Husband owned his own home prior to May 6, 1976. Afterward, and for the early part of their marriage, the couple resided therein. Husband then sold the house for $82,500.00. It had an equity value of $50,000.00. Payment was made by two checks, one for $21,000.00 and the other for $29,000.00. Both checks were issued to husband and wife jointly.
Wife endorsed the $21,000.00 check and gave it to husband. Both parties endorsed the $29,000.00 check and used it as a down payment on the new, $62,500.00 home now at issue. Title to the new residence was taken by husband and wife as tenants by the entirety. Wife testified that husband told her he wanted the new home to be theirs equally, but husband paid all subsequent house payments.
Husband's first contention must be resolved against him because he allowed title to the home to become a tenancy by the entirety subsequent to the marriage. Thus, the home is presumptively marital property, and husband had the burden to prove otherwise. This burden he failed to sustain. Conrad v. Bowers, 533 S.W.2d 614, 622-23 (Mo.App. 1975); Forsythe v. Forsythe, 558 S.W.2d 675 (Mo.App. 1977).
The divorce decree awarded wife maintenance of $300.00 per month until, "she is employed full time, remarried or by order of this court." Husband complains that the trial court did not adhere to the dictate of § 452.335, RSMo. 1978 when it determined that wife should receive such maintenance. We find no abuse of the trial court's broad discretion. See N.J.W. v. W.E.W., 584 S.W.2d 148 (Mo.App. 1979).
Under § 452.335, RSMo. 1978, maintenance to wife is proper if she,
"(1) Lacks sufficient property, including marital property apportioned to [her], to provide for [her] reasonable needs; and,
(2) Is unable to support herself through appropriate employment ...."
Wife earned $1,000.00 per month prior to the dissolution, but had lost this job by the time the trial court rendered its decree. She was apportioned $18,750.00 as her share of the income producing marital property. She had expended her savings, was unemployed, and could not live on the interest $18,750.00 produced. She needed $362.00 per month to pay her expenses and make ends meet.
Husband, on the other hand, earned and was earning $1,800.00 per month. Accordingly, although wife is healthy and has a duty to seek employment (See Brueggemann v. Brueggemann, 551 S.W.2d 853 (Mo.App. 1977)), the trial court properly provided for her present, temporary needs. If wife refuses to actively solicit employment or fails to find a job within a reasonably short period of time, husband may seek relief under the, "order of this court" part of the trial court decree.
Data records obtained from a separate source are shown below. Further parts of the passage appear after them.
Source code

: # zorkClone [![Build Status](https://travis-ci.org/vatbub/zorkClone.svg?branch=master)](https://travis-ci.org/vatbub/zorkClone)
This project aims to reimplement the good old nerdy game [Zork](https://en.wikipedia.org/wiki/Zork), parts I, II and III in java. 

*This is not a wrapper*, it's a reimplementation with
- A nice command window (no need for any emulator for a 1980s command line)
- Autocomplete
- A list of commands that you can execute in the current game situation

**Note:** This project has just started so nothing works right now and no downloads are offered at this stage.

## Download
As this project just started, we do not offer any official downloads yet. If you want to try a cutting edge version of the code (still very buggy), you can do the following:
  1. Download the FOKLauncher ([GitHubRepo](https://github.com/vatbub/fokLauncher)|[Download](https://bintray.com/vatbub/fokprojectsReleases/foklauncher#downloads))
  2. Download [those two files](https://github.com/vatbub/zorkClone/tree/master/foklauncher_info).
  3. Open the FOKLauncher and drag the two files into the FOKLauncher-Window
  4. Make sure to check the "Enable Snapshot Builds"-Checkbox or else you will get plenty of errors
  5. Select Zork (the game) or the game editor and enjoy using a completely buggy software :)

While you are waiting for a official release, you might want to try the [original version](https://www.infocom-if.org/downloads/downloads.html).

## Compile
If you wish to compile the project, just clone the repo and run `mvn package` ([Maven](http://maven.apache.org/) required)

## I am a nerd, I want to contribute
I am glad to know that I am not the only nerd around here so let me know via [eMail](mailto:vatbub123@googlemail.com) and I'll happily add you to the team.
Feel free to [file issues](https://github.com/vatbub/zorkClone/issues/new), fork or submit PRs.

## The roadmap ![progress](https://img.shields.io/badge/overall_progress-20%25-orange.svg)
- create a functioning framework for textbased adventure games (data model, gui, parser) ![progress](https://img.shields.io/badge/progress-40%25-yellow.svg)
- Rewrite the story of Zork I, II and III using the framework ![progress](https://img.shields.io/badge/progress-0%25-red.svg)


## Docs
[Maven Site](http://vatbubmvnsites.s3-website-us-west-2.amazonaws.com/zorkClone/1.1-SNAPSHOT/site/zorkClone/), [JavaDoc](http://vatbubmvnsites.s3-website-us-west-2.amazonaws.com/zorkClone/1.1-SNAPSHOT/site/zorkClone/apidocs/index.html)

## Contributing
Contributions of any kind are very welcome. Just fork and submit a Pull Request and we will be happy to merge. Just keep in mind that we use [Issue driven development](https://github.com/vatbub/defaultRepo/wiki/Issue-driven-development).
Husband last complains about that portion of the order which defines "full time employment" as, "earnings in excess of $550.00 per month." The trial court had amended its order to include this definition pursuant to husband's motion that it specify that which in considered "full time employment." Inasmuch as there was no evidence that wife's needs exceeded $362.00 per month, the specified $550.00 per month employment figure appears arbitrary and not supported by substantial evidence. Abney v. Abney, 575 S.W.2d 842, 844 (Mo.App. 1978). In order to expedite finality of this case, we will amend the decree to conform to the evidence.
Judgment of the trial court is affirmed with the following amendment: In paragraph 2, "full time employment" is defined as earnings in excess of $362.00 per month.
DOWD, P. J., and REINHARD, J., concur.